If you really love a woman and she really loves you, you will both strive to give each other as much as you expect from each other gratuitously so as to benefit the union equally and perennially.

Yet, though humanity is the only species in which individuals are capable of making such a conscious ethico-mental effort – ours remains such a world in which Western European, North American and Japanese individuals are always getting fatter and fatter at the expense of the rest of us.

The so-called developed world is developed completely at the expense of the so-called under-developed world – not only in terms of terribly underpaid labour but also in terms of the consequent alienation and under-development of the intellect and of skills throughout the world.

WRONG ACTIONS

The question is thus completely manifest: How can the planet’s self-declared most intelligent species behave so completely unintelligently not only against the planet but also against all the other con-specifics that make the planet tick?

How can Western Europe, North America and Japan, the most educated and most skilled sections of that species, behave so unintelligently against the rest of mankind’s world?

Nobody can objectively call you intelligent when, for centuries, you make the world’s resources to flow in such a way that, by starving the Third World, you condemn to slow death the very hand that feeds you.

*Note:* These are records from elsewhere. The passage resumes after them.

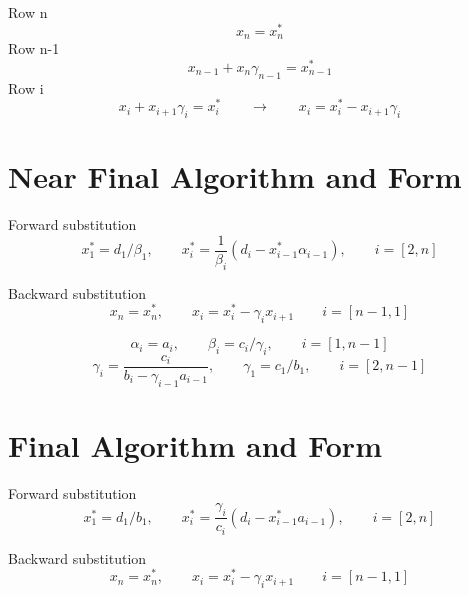 \documentclass[landscape]{article}
\begin{document}
Row n
\begin{equation}
  x_n = x_n^*
\end{equation}
Row n-1
\begin{equation}
  x_{n-1} + x_n \gamma_{n-1} = x_{n-1}^*
\end{equation}
Row i
\begin{equation}
  x_i + x_{i+1} \gamma_{i} = x_{i}^*
  \qquad \rightarrow \qquad
  x_i = x_i^* - x_{i+1} \gamma_i
\end{equation}




\section{Near Final Algorithm and Form}
Forward substitution
\begin{equation}
  x_1^* = d_1 / \beta_1
  ,\qquad
  x_i^*
  =
  \frac{1}{\beta_i} (d_i - x_{i-1}^* \alpha_{i-1})
  ,\qquad
  i=[2,n]
\end{equation}

Backward substitution
\begin{equation}
  x_n = x^*_n
  ,\qquad
  x_{i} = x^*_{i} - \gamma_{i} x_{i+1}
  \qquad
  i = [n-1,1]
\end{equation}

\begin{equation}
  \alpha_i = a_i
  ,\qquad
  \beta_i = c_i/\gamma_i
  ,\qquad
  i = [1,n-1]
\end{equation}
\begin{equation}
  \gamma_i
  =
  \frac{c_i}{b_i - \gamma_{i-1} a_{i-1}}
  ,\qquad
  \gamma_1 = c_1/b_1
  ,\qquad
  i = [2,n-1]
\end{equation}

\section{Final Algorithm and Form}
Forward substitution
\begin{equation}
  x_1^* = d_1 / b_1
  ,\qquad
  x_i^*
  =
  \frac{\gamma_i}{c_i} (d_i - x_{i-1}^* a_{i-1})
  ,\qquad
  i=[2,n]
\end{equation}

Backward substitution
\begin{equation}
  x_n = x^*_n
  ,\qquad
  x_{i} = x^*_{i} - \gamma_{i} x_{i+1}
  \qquad
  i = [n-1,1]
\end{equation}
\end{document}
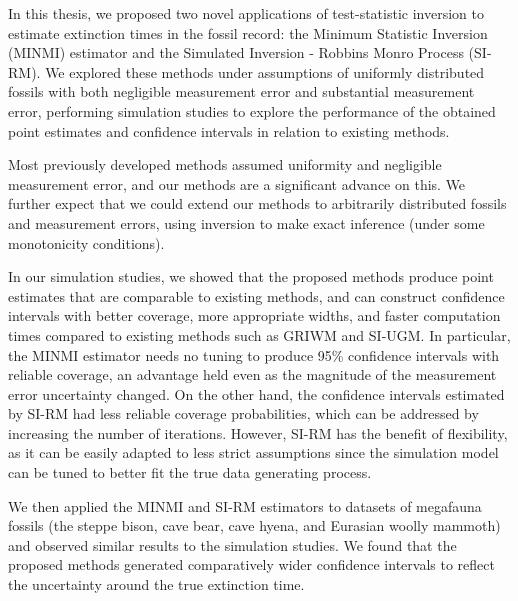 
In this thesis, we proposed two novel applications of test-statistic inversion to estimate extinction times in the fossil record: the Minimum Statistic Inversion (MINMI) estimator and the Simulated Inversion - Robbins Monro Process (SI-RM). We explored these methods under assumptions of uniformly distributed fossils with both negligible measurement error and substantial measurement error, performing simulation studies to explore the performance of the obtained point estimates and confidence intervals in relation to existing methods.

Most previously developed methods assumed uniformity and negligible measurement error, and our methods are a significant advance on this. We further expect that we could extend our methods to arbitrarily distributed fossils and measurement errors, using inversion to make exact inference (under some monotonicity conditions).

In our simulation studies, we showed that the proposed methods produce point estimates that are comparable to existing methods, and can construct confidence intervals with better coverage, more appropriate widths, and faster computation times compared to existing methods such as GRIWM and SI-UGM. In particular, the MINMI estimator needs no tuning to produce 95\% confidence intervals with reliable coverage, an advantage held even as the magnitude of the measurement error uncertainty changed. On the other hand, the confidence intervals estimated by SI-RM had less reliable coverage probabilities, which can be addressed by increasing the number of iterations. However, SI-RM has the benefit of flexibility, as it can be easily adapted to less strict assumptions since the simulation model can be tuned to better fit the true data generating process.

We then applied the MINMI and SI-RM estimators to datasets of megafauna fossils (the steppe bison, cave bear, cave hyena, and Eurasian woolly mammoth) and observed similar results to the simulation studies. We found that the proposed methods generated comparatively wider confidence intervals to reflect the uncertainty around the true extinction time.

In what exactly does your intelligence consist if – into the bargain – you arrange world trade and world knowledge in such a way that the producers of the raw materials get practically nothing by selling these to you at a pittance?

Every minute, you are so busy digging the grave even for all the other species that enrich our environments but also for your own con-specifics, namely, for all other human beings, including the ones whose practically unpaid labour makes your affluence and leisure possible?

CHERISH IT

Where is your intelligence when you allow flaming greed to drive you into making it impossible for the children of the world that labours for you to eat adequately, to clothe themselves properly and to educate themselves fully against the way the world is now structured culturally, intellectually and ethically?

If the species daily announces that it is the planet’s most intelligent and most compassionate, how can it daily condemn most members of that species to starvation and death and to intolerable suffering by means of an obviously hopelessly lopsided world system – a world defended by some of Euro-America’s “brainiest” intellectuals?

The North Atlantic’s corporate system is the most relevant recipient of my question because it is the human community which – as its own William Shakespeare already noticed many centuries ago – “… doth bestride the narrow world like a colossus …” to preach water but wallow in wine.

If the pale-skinned and starry-eyed priests who introduced the concept of heavenly love to us – but who, in contrast to us, went ahead to live like angels in poverty-stricken Africa – wish for my love, let them fling us a handful of stars.

Yes, we must learn to love the world because, as far as I am aware, the world is the only existential possibility we have.

But our love for the earth must be practical. We must tend it with the greatest care because, otherwise, we have no future.